Monsieur le Directeur général et Cher Ami,
Monsieur le Vice-Président
Eminence,
Messieurs les Ministres,
Madame la Représentante du Maire de Rome,
Mesdames et Messieurs les Chefs de délégation,
Mesdames, Messieurs,
Je vous remercie, Monsieur le Directeur général, de m'inviter à prendre la parole à l'occasion de cette 32ème session du Comité de la sécurité alimentaire mondiale.
C'est au nom du président de la République, M. Jacques Chirac, qui m'a demandé de le représenter, que je m'exprime devant vous aujourd'hui.
Il y a dix ans, les chefs d'Etat et de gouvernement, rassemblés lors du Sommet mondial de l'alimentation, s'étaient engagés à réduire de moitié le nombre de personnes sous-alimentées dans le monde d'ici à 2015.
Quatre ans plus tard en 2000, le Sommet du Millénaire faisait de la lutte contre la faim et la malnutrition un objectif central des politiques de développement. La réduction de moitié de la sous-alimentation et de l'extrême pauvreté est maintenant le premier des Objectifs du Millénaire pour le développement.
Je veux ici rendre hommage à la FAO et à son Directeur général pour leur combat permanent contre ce scandale qu'est la faim, et pour leur action visant à rappeler sans cesse le rôle primordial que joue l'agriculture dans ce combat que nous sommes encore si loin d'avoir gagné.
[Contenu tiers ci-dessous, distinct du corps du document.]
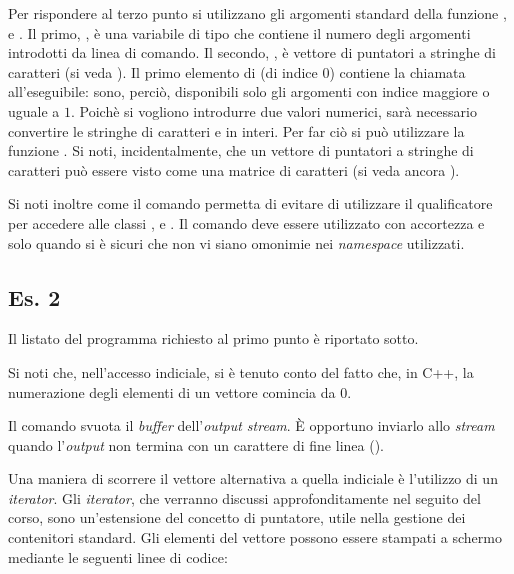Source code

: Per rispondere al terzo punto si utilizzano gli argomenti standard
della funzione ,  e . Il primo,
, \`e una variabile di tipo  che contiene il numero
degli argomenti introdotti da linea di comando. Il secondo,
, \`e vettore di puntatori a stringhe di caratteri (si veda
). Il primo elemento di  (di indice $0$)
contiene la chiamata all'eseguibile: sono, perci\`o, disponibili solo
gli argomenti con indice maggiore o uguale a $1$. Poich\`e si vogliono
introdurre due valori numerici, sar\`a necessario convertire le
stringhe di caratteri  e  in interi. Per far
ci\`o si pu\`o utilizzare la funzione . Si noti,
incidentalmente, che un vettore di puntatori a stringhe di caratteri
pu\`o essere visto come una matrice di caratteri (si veda ancora
).
%
\lstset{basicstyle=\scriptsize\sf}

\lstset{basicstyle=\sf}
%
Si noti inoltre come il comando 
permetta di evitare di utilizzare il qualificatore  per
accedere alle classi ,  e . Il comando
 deve essere utilizzato con accortezza e solo
quando si \`e sicuri che non vi siano omonimie nei \emph{namespace}
utilizzati.

\subsection*{Es. 2}
Il listato del programma richiesto al primo punto \`e riportato sotto.
%
\lstset{basicstyle=\scriptsize\sf}

\lstset{basicstyle=\sf}

Si noti che, nell'accesso indiciale, si \`e tenuto conto del fatto
che, in C++, la numerazione degli elementi di un vettore comincia da
$0$.

Il comando  svuota il \emph{buffer} dell'\emph{output
  stream}. \`E opportuno inviarlo allo \emph{stream} quando
l'\emph{output} non termina con un carattere di fine linea
().

Una maniera di scorrere il vettore alternativa a quella indiciale \`e
l'utilizzo di un \emph{iterator}. Gli \emph{iterator}, che verranno
discussi approfonditamente nel seguito del corso, sono un'estensione
del concetto di puntatore, utile nella gestione dei contenitori
standard. Gli elementi del vettore  possono essere stampati
a schermo mediante le seguenti linee di codice:
\lstset{basicstyle=\scriptsize\sf}

\lstset{basicstyle=\sf}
Malgré nos efforts communs, la situation alimentaire mondiale demeure inacceptable : 854 millions de personnes, essentiellement des ruraux, souffrent encore de la faim. Et nous n'avons malheureusement pas observé de baisse significative de ce chiffre au cours des quinze dernières années.
La faim est une prison dont les murs sont toujours debout pour ces millions d'enfants, de femmes et d'hommes qui se réveillent chaque matin en se demandant s'ils pourront manger avant que le soleil se couche. Nous devons abattre ces murs. Pas seulement par compassion, ni pour nous préserver des extrémismes qu'elle engendre ou des mouvements migratoires qu'elle provoque, mais pour que nos enfants puissent vivre dans un monde plus équilibré aux plans économique, social et environnemental, un monde plus pacifique et plus solidaire.
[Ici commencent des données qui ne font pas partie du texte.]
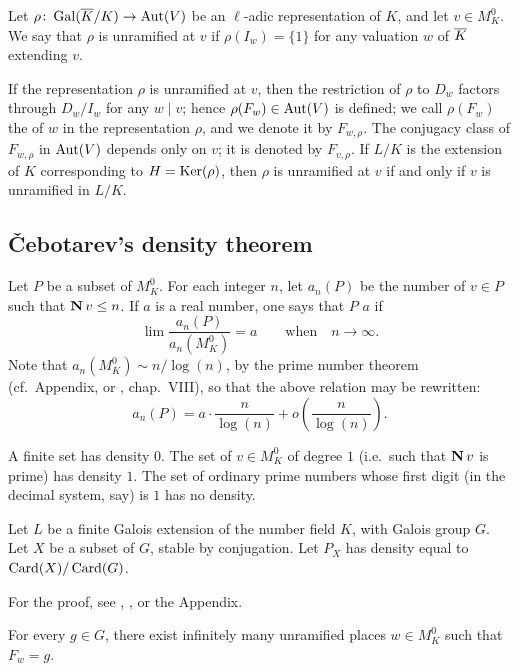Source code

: \begin{mydef}
Let $\rho \colon \operatorname{Gal}(\overline{K}/K) \to \operatorname{Aut}(V)$ be an $\ell$-adic representation
of $K$, and let $v \in M_K^0$. We say that $\rho$ is unramified at $v$ if
$\rho(I_w) = \{ 1 \}$ for any valuation $w$ of $\overline{K}$ extending $v$.
\end{mydef}

If the representation $\rho$ is unramified at $v$, then the
\dpage
restriction of $\rho$ to $D_w$ factors through $D_w/I_w$ for any $w\mid v$;
hence $\rho(F_w) \in \operatorname{Aut}(V)$ is defined; we call $\rho(F_w)$ the
 of $w$ in the representation $\rho$, and we denote it by
$F_{w, \rho}$. The conjugacy class of $F_{w, \rho}$ in $\operatorname{Aut}(V)$ depends only
on $v$; it is denoted by $F_{v, \rho}$. If $L/K$ is the extension of $K$
corresponding to $H = \operatorname{Ker}(\rho)$, then $\rho$ is unramified at $v$ if and only
if $v$ is unramified in $L/K$.

\subsection{\v Cebotarev's density theorem}\label{sec:I_22}
Let $P$ be a subset of $M_K^0$. For each integer $n$, let $a_n(P)$
be the number of $v \in P$ such that $\operatorname{\mathbf{N}} v \le n$. If $a$ is a real number,
one says that $P$  $a$ if
\[
	\lim \frac{a_n(P)}{a_n(M_K^0)} = a \qquad \text{when}\quad n \to \infty.
\]
Note that $a_n(M_K^0) \sim n/\log(n)$, by the prime number theorem (cf.\
Appendix, or \cite{13}, chap.~VIII), so that the above relation may be
rewritten:
\[
	a_n(P) = a \cdot \frac{n}{\log(n)} + o \left(\frac{n}{\log(n)}\right).
\]
\begin{ex}
A finite set has density $0$. The set of $v \in M_K^0$ of degree $1$ (i.e.\ such
that $\operatorname{\mathbf{N}} v$ is prime) has density $1$. The set of ordinary prime numbers
whose first digit (in the decimal system, say) is $1$ has no density.
\end{ex}

\begin{thm}\label{thm-chebotarev}
Let $L$ be a finite Galois extension of the number field $K$, with Galois group
$G$. Let $X$ be a subset of $G$, stable by
\dpage
conjugation. Let $P_X$ has density equal to $\operatorname{Card}(X)/\operatorname{Card}(G)$. 
\end{thm}
For the proof, see \cite{7}, \cite{1}, or the Appendix.

\begin{cor}
For every $g \in G$, there exist infinitely many unramified places $w \in
M_K^0$ such that $F_w = g$.
\end{cor}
Pour faire reculer la faim, la réunion de facteurs fondamentaux comme la paix civile et la stabilité politique et institutionnelle est primordiale. Les politiques de développement ne peuvent trouver leur pleine efficacité dans un contexte instable ou incertain.
Nous savons aussi, grâce à l'expertise développée par la FAO depuis plus de 60 ans, que la pauvreté et la malnutrition sont essentiellement des phénomènes ruraux. L'agriculture et le développement rural se trouvent donc au coeur des enjeux de la lutte contre la malnutrition.
Il convient dès lors que tous les pays, ceux du Nord comme ceux du Sud, en tirent les conséquences. Quatre grands axes me semblent devoir être privilégiés :
En premier lieu, nous devons remettre l'agriculture au coeur des politiques de développement et de l'agenda international. En effet, le développement des agricultures des pays confrontés à de graves problèmes de sécurité alimentaire est une condition essentielle pour atteindre les objectifs du plan d'action du Sommet mondial de l'alimentation.
Deuxièmement, les Etats concernés doivent élaborer des politiques agricoles volontaristes, compatibles avec la protection de l'environnement, avec l'appui des pays développés s'ils le jugent utile et nécessaire. Ce sont en effet les Etats eux-mêmes qui ont la responsabilité d'assurer la sécurité alimentaire de leur population. C'est ainsi qu'ils acquerront la souveraineté alimentaire ; c'est-à-dire leur responsabilité et leur capacité à maîtriser l'alimentation de leurs populations par leur propre production agricole ou en ayant recours aux marchés internationaux.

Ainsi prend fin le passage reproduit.